Proponents of censorship claim that rape rates soared as pornography proliferated in the 1970s and '80s. "The violence toward women is there, everywhere," Eleanor Smeal, head of the Fund for a Feminist Majority, said after a March 11 conference on pornography. "I don't want a police state….But to do nothing out of fear is wrong."

Yet according to a study published in the Spring issue of the Maryland Law Review, the best evidence does not support a connection between pornography and rape. Measuring pornography sales in constant dollars, Rutgers University law professor George C. Thomas III finds a fourfold increase during the last two decades. And according to the source most commonly cited by anti-porn activists, the FBI's Uniform Crime Reports, the rape rate increased from 0.24 per 1,000 people in 1973 to 0.41 in 1990.

What's more, the UCR data do not differentiate between stranger and acquaintance rape, so the figures may be inflated by changes in the definition of acquaintance rape.

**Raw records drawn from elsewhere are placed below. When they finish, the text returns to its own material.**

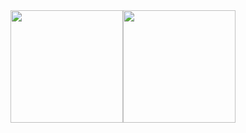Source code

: <div style='display:flex'>
  <img style='display:block' height="180em" src="https://github-readme-stats.vercel.app/api/top-langs/?username=satsera2019&layout=compact&langs_count=15&theme=dark"/> 
  <img style='display:block' height="180em" src="https://github-readme-stats.vercel.app/api?username=satsera2019&show_icons=true&theme=dark"/>
</div>
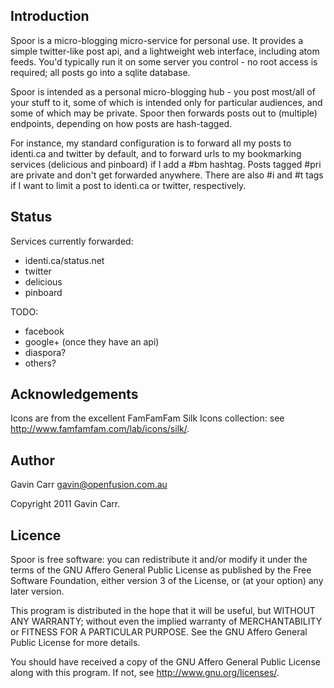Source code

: 
Introduction
------------

Spoor is a micro-blogging micro-service for personal use. It provides a
simple twitter-like post api, and a lightweight web interface, including
atom feeds. You'd typically run it on some server you control - no root
access is required; all posts go into a sqlite database.

Spoor is intended as a personal micro-blogging hub - you post most/all
of your stuff to it, some of which is intended only for particular
audiences, and some of which may be private. Spoor then forwards posts
out to (multiple) endpoints, depending on how posts are hash-tagged.

For instance, my standard configuration is to forward all my posts to
identi.ca and twitter by default, and to forward urls to my bookmarking
services (delicious and pinboard) if I add a #bm hashtag. Posts
tagged #pri are private and don't get forwarded anywhere. There are also #i
and #t tags if I want to limit a post to identi.ca or twitter,
respectively.


Status
------

Services currently forwarded:
- identi.ca/status.net
- twitter
- delicious
- pinboard

TODO:
- facebook
- google+ (once they have an api)
- diaspora?
- others?


Acknowledgements
----------------

Icons are from the excellent FamFamFam Silk Icons collection:
see http://www.famfamfam.com/lab/icons/silk/.


Author
------

Gavin Carr <gavin@openfusion.com.au>

Copyright 2011 Gavin Carr.


Licence
-------

Spoor is free software: you can redistribute it and/or modify it
under the terms of the GNU Affero General Public License as published by
the Free Software Foundation, either version 3 of the License, or (at
your option) any later version.

This program is distributed in the hope that it will be useful, but
WITHOUT ANY WARRANTY; without even the implied warranty of
MERCHANTABILITY or FITNESS FOR A PARTICULAR PURPOSE. See the GNU Affero
General Public License for more details.

You should have received a copy of the GNU Affero General Public License
along with this program. If not, see <http://www.gnu.org/licenses/>.

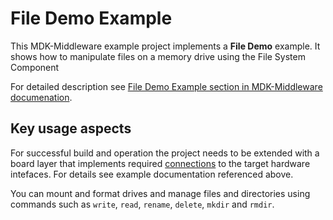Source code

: File Demo Example 
===========

This MDK-Middleware example project implements a **File Demo** example. It shows how to manipulate files on a memory drive using the File System Component

For detailed description see [File Demo Example section in MDK-Middleware documenation](https://arm-software.github.io/MDK-Middleware/latest/FileSystem/fs_standalone_example.html).

Key usage aspects
-----

For successful build and operation the project needs to be extended with a board layer that implements required [connections](https://github.com/Open-CMSIS-Pack/cmsis-toolbox/blob/main/docs/ReferenceApplications.md#connections) to the target hardware intefaces. For details see example documentation referenced above.

You can mount and format drives and manage files and directories using commands such as `write`, `read`, `rename`, `delete`, `mkdir` and `rmdir`.

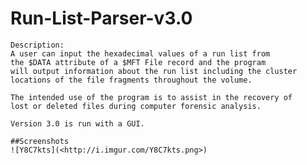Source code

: Run-List-Parser-v3.0
====================

   
    Description:
    A user can input the hexadecimal values of a run list from
    the $DATA attribute of a $MFT File record and the program
    will output information about the run list including the cluster
    locations of the file fragments throughout the volume.

    The intended use of the program is to assist in the recovery of
    lost or deleted files during computer forensic analysis.
    
    Version 3.0 is run with a GUI.
    
    ##Screenshots
    ![Y8C7kts](<http://i.imgur.com/Y8C7kts.png>)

Thomas cites two studies in which groups of university students were asked about a situation in which sex occurs after a woman clearly and repeatedly rejects a man's advances (and does not ultimately consent). The percentage who considered this rape increased from 58 percent in 1981 to 97 percent in 1992. As more incidents come to be viewed as rape, the number of rape reports would naturally rise, even without a change in the number of incidents.

Unlike the UCR, the Justice Department's National Crime Survey, which polls a representative nationwide sample, divides rapes into "stranger" and "nonstranger" categories. Since the "stranger" category should not include any incidents reported due to changing attitudes about what constitutes acquaintance rape, Thomas concludes that it provides the best available measure of the trend in rapes. According to this measure, the rape rate has actually fallen by about 50 percent since 1973.